**Activity**
What follows is a block of records; reproduce all of it verbatim.

**Listed records**

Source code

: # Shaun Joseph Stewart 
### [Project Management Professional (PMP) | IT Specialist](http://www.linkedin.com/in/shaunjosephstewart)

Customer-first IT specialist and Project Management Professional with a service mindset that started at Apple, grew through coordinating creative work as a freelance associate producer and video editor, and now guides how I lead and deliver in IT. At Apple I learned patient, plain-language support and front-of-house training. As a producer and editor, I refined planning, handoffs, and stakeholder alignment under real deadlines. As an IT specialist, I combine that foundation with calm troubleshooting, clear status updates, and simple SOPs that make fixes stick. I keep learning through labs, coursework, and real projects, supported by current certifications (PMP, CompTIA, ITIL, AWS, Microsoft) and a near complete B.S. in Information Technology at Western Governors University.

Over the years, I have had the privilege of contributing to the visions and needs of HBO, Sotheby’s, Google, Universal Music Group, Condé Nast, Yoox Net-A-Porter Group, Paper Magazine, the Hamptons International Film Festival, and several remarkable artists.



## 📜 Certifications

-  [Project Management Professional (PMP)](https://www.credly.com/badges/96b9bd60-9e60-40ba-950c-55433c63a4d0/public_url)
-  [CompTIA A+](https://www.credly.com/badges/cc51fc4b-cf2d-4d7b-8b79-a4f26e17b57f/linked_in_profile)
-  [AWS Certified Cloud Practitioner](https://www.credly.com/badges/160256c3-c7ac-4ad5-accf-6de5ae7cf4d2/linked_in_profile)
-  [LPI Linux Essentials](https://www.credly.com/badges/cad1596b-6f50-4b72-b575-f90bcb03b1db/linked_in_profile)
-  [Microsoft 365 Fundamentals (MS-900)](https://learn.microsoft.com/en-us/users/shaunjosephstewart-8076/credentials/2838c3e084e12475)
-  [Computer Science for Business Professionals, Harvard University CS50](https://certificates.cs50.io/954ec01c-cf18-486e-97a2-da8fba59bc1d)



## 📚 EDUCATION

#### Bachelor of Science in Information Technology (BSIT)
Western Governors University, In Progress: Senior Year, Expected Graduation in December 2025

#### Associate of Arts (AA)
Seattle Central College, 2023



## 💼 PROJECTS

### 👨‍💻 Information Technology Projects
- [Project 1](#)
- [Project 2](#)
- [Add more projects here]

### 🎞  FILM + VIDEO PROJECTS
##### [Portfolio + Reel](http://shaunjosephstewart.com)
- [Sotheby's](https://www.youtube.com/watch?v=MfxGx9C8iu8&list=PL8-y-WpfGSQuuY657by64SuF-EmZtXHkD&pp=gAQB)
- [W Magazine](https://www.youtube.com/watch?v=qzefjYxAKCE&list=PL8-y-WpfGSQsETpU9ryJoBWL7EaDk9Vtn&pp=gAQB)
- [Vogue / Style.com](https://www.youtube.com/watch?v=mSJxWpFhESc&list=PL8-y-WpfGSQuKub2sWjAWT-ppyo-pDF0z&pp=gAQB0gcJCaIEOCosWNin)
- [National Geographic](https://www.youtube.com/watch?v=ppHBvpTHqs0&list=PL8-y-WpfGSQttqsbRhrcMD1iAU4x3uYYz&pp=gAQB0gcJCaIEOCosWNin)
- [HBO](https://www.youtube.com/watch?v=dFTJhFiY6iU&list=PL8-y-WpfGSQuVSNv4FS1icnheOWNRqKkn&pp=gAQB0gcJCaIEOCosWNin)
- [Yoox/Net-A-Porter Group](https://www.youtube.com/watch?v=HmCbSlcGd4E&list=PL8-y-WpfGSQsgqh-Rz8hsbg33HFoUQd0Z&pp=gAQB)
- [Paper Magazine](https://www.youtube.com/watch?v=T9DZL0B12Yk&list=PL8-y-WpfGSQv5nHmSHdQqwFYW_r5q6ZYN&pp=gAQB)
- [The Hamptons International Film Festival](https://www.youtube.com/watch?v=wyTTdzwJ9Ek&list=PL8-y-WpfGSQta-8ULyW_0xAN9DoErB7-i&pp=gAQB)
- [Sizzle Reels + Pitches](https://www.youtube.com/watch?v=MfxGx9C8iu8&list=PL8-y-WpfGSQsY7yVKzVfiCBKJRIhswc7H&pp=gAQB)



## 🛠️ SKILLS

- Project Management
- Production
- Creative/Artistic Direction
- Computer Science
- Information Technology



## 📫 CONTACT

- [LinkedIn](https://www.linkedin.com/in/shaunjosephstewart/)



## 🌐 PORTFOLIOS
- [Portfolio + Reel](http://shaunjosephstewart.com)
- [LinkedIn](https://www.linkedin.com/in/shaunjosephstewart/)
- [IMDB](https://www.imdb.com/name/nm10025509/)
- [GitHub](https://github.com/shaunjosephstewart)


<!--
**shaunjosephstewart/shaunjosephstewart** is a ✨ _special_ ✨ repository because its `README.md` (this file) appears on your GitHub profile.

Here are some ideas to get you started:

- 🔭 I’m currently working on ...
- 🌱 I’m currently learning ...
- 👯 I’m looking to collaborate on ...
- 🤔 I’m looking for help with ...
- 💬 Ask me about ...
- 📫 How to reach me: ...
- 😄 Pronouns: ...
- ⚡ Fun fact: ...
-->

**Final answer**
Source code

: # Shaun Joseph Stewart 
### [Project Management Professional (PMP) | IT Specialist](http://www.linkedin.com/in/shaunjosephstewart)

Customer-first IT specialist and Project Management Professional with a service mindset that started at Apple, grew through coordinating creative work as a freelance associate producer and video editor, and now guides how I lead and deliver in IT. At Apple I learned patient, plain-language support and front-of-house training. As a producer and editor, I refined planning, handoffs, and stakeholder alignment under real deadlines. As an IT specialist, I combine that foundation with calm troubleshooting, clear status updates, and simple SOPs that make fixes stick. I keep learning through labs, coursework, and real projects, supported by current certifications (PMP, CompTIA, ITIL, AWS, Microsoft) and a near complete B.S. in Information Technology at Western Governors University.

Over the years, I have had the privilege of contributing to the visions and needs of HBO, Sotheby’s, Google, Universal Music Group, Condé Nast, Yoox Net-A-Porter Group, Paper Magazine, the Hamptons International Film Festival, and several remarkable artists.



## 📜 Certifications

-  [Project Management Professional (PMP)](https://www.credly.com/badges/96b9bd60-9e60-40ba-950c-55433c63a4d0/public_url)
-  [CompTIA A+](https://www.credly.com/badges/cc51fc4b-cf2d-4d7b-8b79-a4f26e17b57f/linked_in_profile)
-  [AWS Certified Cloud Practitioner](https://www.credly.com/badges/160256c3-c7ac-4ad5-accf-6de5ae7cf4d2/linked_in_profile)
-  [LPI Linux Essentials](https://www.credly.com/badges/cad1596b-6f50-4b72-b575-f90bcb03b1db/linked_in_profile)
-  [Microsoft 365 Fundamentals (MS-900)](https://learn.microsoft.com/en-us/users/shaunjosephstewart-8076/credentials/2838c3e084e12475)
-  [Computer Science for Business Professionals, Harvard University CS50](https://certificates.cs50.io/954ec01c-cf18-486e-97a2-da8fba59bc1d)



## 📚 EDUCATION

#### Bachelor of Science in Information Technology (BSIT)
Western Governors University, In Progress: Senior Year, Expected Graduation in December 2025

#### Associate of Arts (AA)
Seattle Central College, 2023



## 💼 PROJECTS

### 👨‍💻 Information Technology Projects
- [Project 1](#)
- [Project 2](#)
- [Add more projects here]

### 🎞  FILM + VIDEO PROJECTS
##### [Portfolio + Reel](http://shaunjosephstewart.com)
- [Sotheby's](https://www.youtube.com/watch?v=MfxGx9C8iu8&list=PL8-y-WpfGSQuuY657by64SuF-EmZtXHkD&pp=gAQB)
- [W Magazine](https://www.youtube.com/watch?v=qzefjYxAKCE&list=PL8-y-WpfGSQsETpU9ryJoBWL7EaDk9Vtn&pp=gAQB)
- [Vogue / Style.com](https://www.youtube.com/watch?v=mSJxWpFhESc&list=PL8-y-WpfGSQuKub2sWjAWT-ppyo-pDF0z&pp=gAQB0gcJCaIEOCosWNin)
- [National Geographic](https://www.youtube.com/watch?v=ppHBvpTHqs0&list=PL8-y-WpfGSQttqsbRhrcMD1iAU4x3uYYz&pp=gAQB0gcJCaIEOCosWNin)
- [HBO](https://www.youtube.com/watch?v=dFTJhFiY6iU&list=PL8-y-WpfGSQuVSNv4FS1icnheOWNRqKkn&pp=gAQB0gcJCaIEOCosWNin)
- [Yoox/Net-A-Porter Group](https://www.youtube.com/watch?v=HmCbSlcGd4E&list=PL8-y-WpfGSQsgqh-Rz8hsbg33HFoUQd0Z&pp=gAQB)
- [Paper Magazine](https://www.youtube.com/watch?v=T9DZL0B12Yk&list=PL8-y-WpfGSQv5nHmSHdQqwFYW_r5q6ZYN&pp=gAQB)
- [The Hamptons International Film Festival](https://www.youtube.com/watch?v=wyTTdzwJ9Ek&list=PL8-y-WpfGSQta-8ULyW_0xAN9DoErB7-i&pp=gAQB)
- [Sizzle Reels + Pitches](https://www.youtube.com/watch?v=MfxGx9C8iu8&list=PL8-y-WpfGSQsY7yVKzVfiCBKJRIhswc7H&pp=gAQB)



## 🛠️ SKILLS

- Project Management
- Production
- Creative/Artistic Direction
- Computer Science
- Information Technology



## 📫 CONTACT

- [LinkedIn](https://www.linkedin.com/in/shaunjosephstewart/)



## 🌐 PORTFOLIOS
- [Portfolio + Reel](http://shaunjosephstewart.com)
- [LinkedIn](https://www.linkedin.com/in/shaunjosephstewart/)
- [IMDB](https://www.imdb.com/name/nm10025509/)
- [GitHub](https://github.com/shaunjosephstewart)


<!--
**shaunjosephstewart/shaunjosephstewart** is a ✨ _special_ ✨ repository because its `README.md` (this file) appears on your GitHub profile.

Here are some ideas to get you started:

- 🔭 I’m currently working on ...
- 🌱 I’m currently learning ...
- 👯 I’m looking to collaborate on ...
- 🤔 I’m looking for help with ...
- 💬 Ask me about ...
- 📫 How to reach me: ...
- 😄 Pronouns: ...
- ⚡ Fun fact: ...
-->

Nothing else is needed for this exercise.